Chapter 2 Mini Case: “Financial Statement and Cash Flow Analysis”
Introduction
According to the mini case, Jaeden Industries has provided their account balances as of December 31, 2010. In order to determine the company’s free cash flow, liquidity, debt and profitability ratios, and market ratios, the following are required: dividend payout ratio of 25%, tax rate of 34%, stock price on December 31, 2009 was $42.39 and the stock price on December 31, 2010 was $56.82. Below are the calculations required in order to obtain a cash flow analysis on Jaeden Industries.
Jaeden’s Free Cash Flow Free cash flow involves the following acronyms that are to be applied to the first party of the formula: net operating profits after taxes (NOPAT), earning before interest and taxes (EBIT), T = corporate tax rate, and operating cash flow (OCF).

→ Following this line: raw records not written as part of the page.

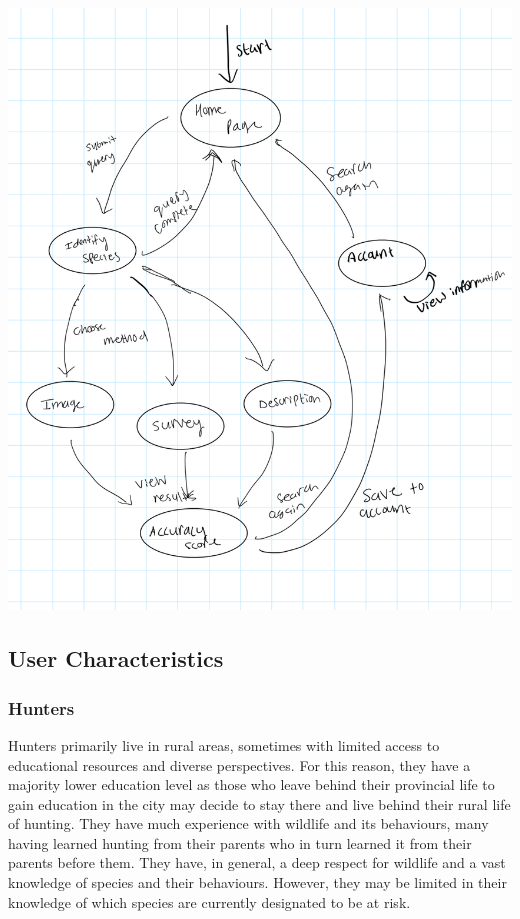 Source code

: \documentclass[]{article}
\begin{document}
\includegraphics[scale=0.25]{2.2StateDiagram.jpg}

\subsection{User Characteristics}
\label{sub:user_characteristics}
\subsubsection{Hunters}
Hunters primarily live in rural areas, sometimes with limited access to educational resources and diverse perspectives. For this reason, they have a majority lower education level 
as those who leave behind their provincial life to gain education in the city may decide to stay there and live behind their rural life of hunting. They have much experience with
 wildlife and its behaviours, many having learned hunting from their parents who in turn learned it from their parents before them. They have, in general,
 a deep respect for wildlife and a vast knowledge of species and their behaviours. However, they may be limited in their knowledge of which species are 
 currently designated to be at risk.
\end{document}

In order to calculate the free cash flow (FCF), two steps are required. The first step is to calculate the OCF, and then the free cash flow can be determined.
Operating Cash Flow
OCF = [EBIT x (1 – T)] + Depreciation
OCF = [$13,119,000 x (1 - .34) + $700,000
OCF = [$13,119,000 x .66] + $700,000
OCF = $8,658,540 + $700,000
OCF = $9,358,540
Free Cash Flow
In order to determine the second part of the calculation, the following information is required: change in gross fixed assets (ΔFA), change in current assets (ΔCA), change in accounts payable (ΔAP), and change in accrued expenses (Δ accruals). Since Jaeden’s Industries 2010 Balance Sheet is not completed, the current assets should be determined. Therefore, the sum of the firms’ cash, market securities, accounts receivable, and inventories for 2010 is $15,066,000.